Socialization: Here's the part that's polarizing. There are definite issues with socialization. It's not that you only interact with family members - there are tons of opportunites to cavort with other kids: playing around your neighborhood (which we did back in the 90s - I gather unsupervised outdoor play is more of a rarity, these days), organized sports, organized clubs (cub/brownie/boy/girl scouts), the local YMCA swimming pool, etc, etc. The problem is most of that play is highly supervised and in small, intimate groups. You don't get any experience navigating the daunting social currents within a larger pool of people that includes a big chunk of relative strangers. The affects of this aren't always obvious, immediately. I started to show it earlier than my little brother - I became pretty withdrawn around kids I didn't know as early as 8 years old. My brother experienced more social awkardness than the norm when he hit about 11. We all stopped home schooling the same year, so my younger sister got out of it at the youngest age (about 5) and she is by far the best socially adapted of the three of us.

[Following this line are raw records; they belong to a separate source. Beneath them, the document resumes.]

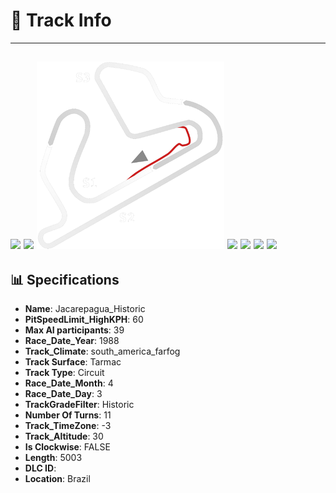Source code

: # 🏁 Track Info

---
![](image_1.jpg)
![](image_2.jpg)
![](image_3.jpg)
![](image_4.jpg)
![](image_5.jpg)
![](image_6.jpg)
![](image_7.jpg)
---

## 📊 Specifications

- **Name**: Jacarepagua_Historic
- **PitSpeedLimit_HighKPH**: 60
- **Max AI participants**: 39
- **Race_Date_Year**: 1988
- **Track_Climate**: south_america_farfog
- **Track Surface**: Tarmac
- **Track Type**: Circuit
- **Race_Date_Month**: 4
- **Race_Date_Day**: 3
- **TrackGradeFilter**: Historic
- **Number Of Turns**: 11
- **Track_TimeZone**: -3
- **Track_Altitude**: 30
- **Is Clockwise**: FALSE
- **Length**: 5003
- **DLC ID**: 
- **Location**: Brazil

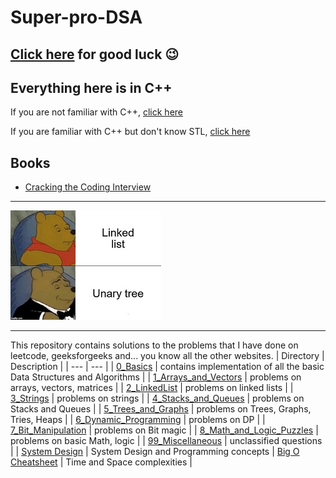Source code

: 
# Super-pro-DSA

## [Click here](https://www.youtube.com/watch?v=dQw4w9WgXcQ) for good luck :wink:

## Everything here is in C++

If you are not familiar with C++, [click here](https://github.com/jwasham/coding-interview-university/blob/main/extras/cheat%20sheets/Cpp_reference.pdf)

If you are familiar with C++ but don't know STL, [click here](https://medium.com/logicalbee/c-stl-algorithms-cheat-sheet-d92f986abe14)

## Books
- [Cracking the Coding Interview](https://www.crackingthecodinginterview.com/)

---

![practice_on_leetcode.jpg](Resources/meme.jpg "Instead of looking at this meme, invest your time in practicing on leetcode")

---

This repository contains solutions to the problems that I have done on leetcode, geeksforgeeks and... you know all the other websites.
| Directory | Description |
| ---       | ---         |
| [0_Basics](https://github.com/akormous/super-pro-dsa/tree/master/0_Basics) | contains implementation of all the basic Data Structures and Algorithms |
| [1_Arrays_and_Vectors](https://github.com/akormous/super-pro-dsa/tree/master/1_Arrays_and_Vectors) | problems on arrays, vectors, matrices |
| [2_LinkedList](https://github.com/akormous/super-pro-dsa/tree/master/2_LinkedList) | problems on linked lists |
| [3_Strings](https://github.com/akormous/super-pro-dsa/tree/master/3_Strings) | problems on strings |
| [4_Stacks_and_Queues](https://github.com/akormous/super-pro-dsa/tree/master/4_Stacks_and_Queues) | problems on Stacks and Queues |
| [5_Trees_and_Graphs](https://github.com/akormous/super-pro-dsa/tree/master/5_Trees_and_Graphs) | problems on Trees, Graphs, Tries, Heaps |
| [6_Dynamic_Programming](https://github.com/akormous/super-pro-dsa/tree/master/6_Dynamic_Programming) | problems on DP |
| [7_Bit_Manipulation](https://github.com/akormous/super-pro-dsa/tree/master/7_Bit_Manipulation) | problems on Bit magic |
| [8_Math_and_Logic_Puzzles](https://github.com/akormous/super-pro-dsa/tree/master/8_Math_and_Logic_Puzzles) | problems on basic Math, logic |
| [99_Miscellaneous](https://github.com/akormous/super-pro-dsa/tree/master/99_Miscellaneous) | unclassified questions |
| [System Design](https://github.com/akormous/super-pro-dsa/tree/master/System%20Design) | System Design and Programming concepts |
[Big O Cheatsheet](https://medium.com/logicalbee/c-stl-algorithms-cheat-sheet-d92f986abe14) | Time and Space complexities |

Most of the homeschooling families back had some sort of motivation beyond merely "I want my kid to have the best education" - education was always what was talked about first; but a lengthy conversation would make it pretty clear that they were really most concerned about other things: sometimes it was behaviour problems resulting from peer pressure (everything from "too much flirting" to "drugs"), sometimes religion, and (manytimes) more to do with problems the parents have than anything else: including in my mother's case.
These parental problem didn't result in undereducated kids in my family (although we had gaps we had to back fill later), but everyone I saw whose home schooling was motivated by parental issues went through seriuous struggles before they settled into their adult lives. I've kept in touch or reconnected with 3 of the home schooled friends I used to have since then and they all went through a similar trajectory.
- 1. If you're going to home school, start off with a firm cut-off age pre-agreed to. I'd advise stopping at the end of the second grade (8-9 years old). The biggest benefits tend to come before then (early reading advances, primarily) and the biggest drawbacks really get a head of steam after then.
- 2. don't exclusively homeschool even when you're doing it. Arrange for an hour or four a week in a traditional classroom environment - with a traditionally certified teacher and a full class of unrelated students, ideally including at least some who don't homescool.